Pandas的透视表


目录:

透视表

  • 透视表是一种可以对数据动态排布并且分类汇总的表格格式。或许大多数人都在Excel使用过数据透视表,也体会到它的强大功能,而在pandas中它被称作pivot_table。

  • 透视表的优点:

    • 灵活性高,可以随意定制你的分析计算要求
    • 脉络清晰易于理解数据
    • 操作性强,报表神器
# 使用pivot_table创建透视表
pivot_table(data,         # DataFrame
      values=None,        # 值
      index=None,         # 分类汇总依据
      columns=None,       # 列
      aggfunc='mean',     # 聚合函数
      fill_value=None,    # 对缺失值的填充
      margins=False,      # 是否启用总计行/列
      dropna=True,        # 删除缺失
      margins_name='All'  # 总计行/列的名称
      )

pivot_table有四个最重要的参数index、values、columns、aggfunc

  • index参数:分类汇总的分类条件

    • 每个pivot_table必须拥有一个index。
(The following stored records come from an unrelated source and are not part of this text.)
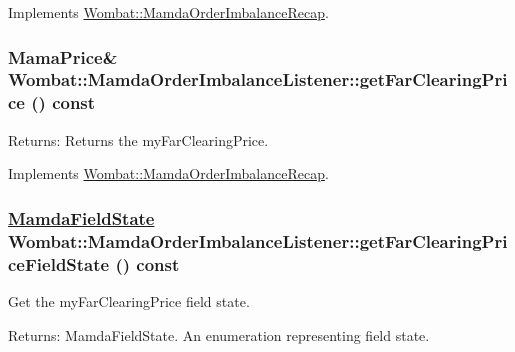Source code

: Implements \hyperlink{classWombat_1_1MamdaOrderImbalanceRecap_3f065a9bdc4535525b7f4842f997ce9c}{Wombat::Mamda\-Order\-Imbalance\-Recap}.\hypertarget{classWombat_1_1MamdaOrderImbalanceListener_f794cdda271d04cc569e18222146e3a6}{
\subsubsection[getFarClearingPrice]{\setlength{\rightskip}{0pt plus 5cm}Mama\-Price\& Wombat::Mamda\-Order\-Imbalance\-Listener::get\-Far\-Clearing\-Price () const}}
\label{classWombat_1_1MamdaOrderImbalanceListener_f794cdda271d04cc569e18222146e3a6}


\begin{Desc}
\item[Returns:]Returns the my\-Far\-Clearing\-Price. \end{Desc}


Implements \hyperlink{classWombat_1_1MamdaOrderImbalanceRecap_0ca93b87f7f9e0dcf21db29dfced88f7}{Wombat::Mamda\-Order\-Imbalance\-Recap}.\hypertarget{classWombat_1_1MamdaOrderImbalanceListener_9a23b7703628b621deed5abcbc1b0e97}{
\subsubsection[getFarClearingPriceFieldState]{\setlength{\rightskip}{0pt plus 5cm}\hyperlink{namespaceWombat_93aac974f2ab713554fd12a1fa3b7d2a}{Mamda\-Field\-State} Wombat::Mamda\-Order\-Imbalance\-Listener::get\-Far\-Clearing\-Price\-Field\-State () const}}
\label{classWombat_1_1MamdaOrderImbalanceListener_9a23b7703628b621deed5abcbc1b0e97}


Get the my\-Far\-Clearing\-Price field state. 

\begin{Desc}
\item[Returns:]Mamda\-Field\-State. An enumeration representing field state. \end{Desc}


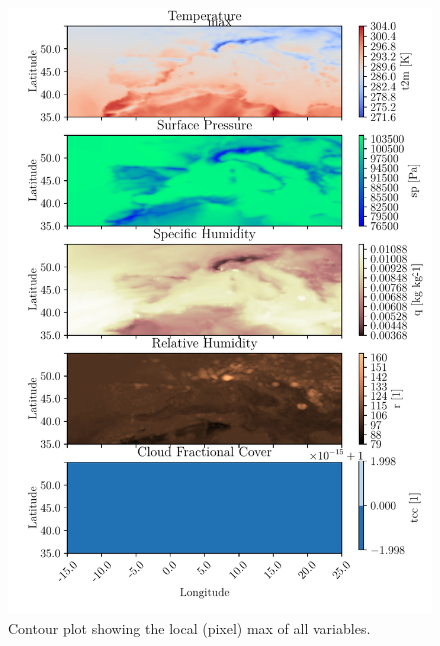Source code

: \begin{figure}[ht]
    \centering
    \includegraphics{python_figs/contourplot_all_variables_max.pdf}
    \caption{Contour plot showing the local (pixel) max of all variables.}
    \label{fig:contour_max_all_vars}
\end{figure}


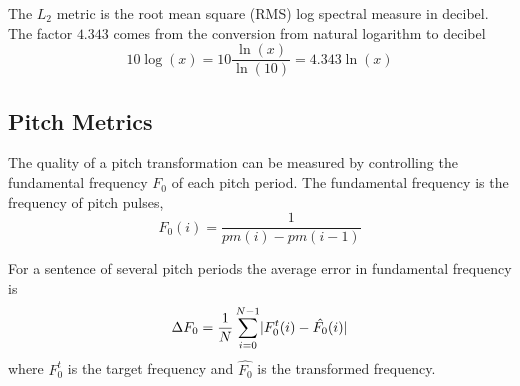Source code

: \begin{remark}
	The $L_2$ metric is the root mean square (RMS) log spectral measure in decibel. The factor $4.343$ comes from the conversion from natural logarithm to decibel
	\begin{equation}
		10\log(x) = 10 \frac{\ln(x)}{\ln(10)} = 4.343\ln(x) 
	\end{equation}	
\end{remark}


\subsection{Pitch Metrics} %
\label{sub:pitch_metrics}
The quality of a pitch transformation can be measured by controlling the fundamental frequency $F_0$ of each pitch period. The fundamental frequency is the frequency of pitch pulses, \ie 
\begin{equation}
	F_0(i) = \frac{1}{pm(i)-pm(i-1)}
\end{equation}

For a sentence of several pitch periods the average error in fundamental frequency is
\begin{equation}
	\Delta F_0 = \frac{1}{N}\sum_{i=0}^{N-1} \lvert F_0^t(i) - \hat{F_0}(i)\rvert
\end{equation}
where $F_0^t$ is the target frequency and $\hat{F_0}$ is the transformed frequency.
如果想查看哈登对阵每个队伍的得分则需要对每一个队进行分类并计算其各类得分的平均值:
  • Columns:可以设置列层次字段

    • 对values字段进行分类

数据透视表

import pandas as pd
import numpy as np
from sqlalchemy import create_engine

engine = create_engine(
    'mysql+pymysql://root:root123@127.0.0.1:3306/testdb?charset=utf8')


detail = pd.read_sql_table('meal_order_detail1',con = engine)

detailPivot = pd.pivot_table(detail[[
      'order_id','counts','amounts']],
      index = 'order_id')
print('以order_id作为分组键创建的订单透视表为:\n',
       detailPivot.head())

detailPivot1 = pd.pivot_table(detail[[
      'order_id','counts','amounts']],
      index = 'order_id',aggfunc = np.sum)
print('以order_id作为分组键创建的订单销量与售价总和透视表为:\n',
       detailPivot1.head())

detailPivot2 = pd.pivot_table(detail[[
      'order_id','dishes_name',
      'counts','amounts']],
      index = ['order_id','dishes_name'],
      aggfunc = np.sum)
print('以order_id和dishes_name作为分组键创建的订单\
销量与售价总和透视表为:\n',detailPivot2.head())

detailPivot3 = pd.pivot_table(detail[[
      'order_id','dishes_name','counts','amounts']],
      index = 'order_id',
      columns = 'dishes_name',
      aggfunc = np.sum)
print('以order_id和dishes_name作为行列分组键创建的\
透视表前5行4列为:\n',detailPivot3.iloc[:5,:4])

detailPivot4 = pd.pivot_table(detail[[
      'order_id','dishes_name','counts','amounts']],
      index = 'order_id',
      values = 'counts',
      aggfunc = np.sum)
print('以order_id作为行分组键counts作为值创建的\
透视表前5行为:\n',detailPivot4.head())

detailPivot5 = pd.pivot_table(detail[[
      'order_id','dishes_name','counts','amounts']],
      index = 'order_id',
      columns = 'dishes_name',
      aggfunc = np.sum,fill_value = 0)
print('空值填0后以order_id和dishes_name为行列分组键\
创建透视表前5行4列为:\n',detailPivot5.iloc[:5,:4])

detailPivot6 = pd.pivot_table(detail[[
      'order_id','dishes_name','counts','amounts']],
      index = 'order_id',columns = 'dishes_name',
      aggfunc = np.sum,fill_value = 0,
      margins = True)
print('添加margins后以order_id和dishes_name为分组键\
的透视表前5行后4列为:\n',detailPivot6.iloc[:5,-4:])

detailCross = pd.crosstab(
      index=detail['order_id'],
      columns=detail['dishes_name'],
      values = detail['counts'],aggfunc = np.sum)
print('以order_id和dishes_name为分组键\
counts为值的透视表前5行5列为:\n',detailCross.iloc[:5,:5])


detail = pd.read_sql_table('meal_order_detail1',con = engine)
detail['place_order_time'] = pd.to_datetime(
      detail['place_order_time'])
detail['date'] = [i.date() for i in detail['place_order_time']]
PivotDetail = pd.pivot_table(detail[[
      'date','dishes_name','counts','amounts']],
      index ='date',aggfunc = np.sum,
      margins = True)
print('订单详情表单日菜品成交总额与总数透视表前5行5列为:\n',
      PivotDetail.head())

CrossDetail = pd.crosstab(
      index=detail['date'],columns=detail['dishes_name'],
      values = detail['amounts'],
      aggfunc = np.sum,margins = True)
print('订单详情表单日单个菜品成交总额交叉表后5行5列为:\n',
      CrossDetail.iloc[-5:,-5:])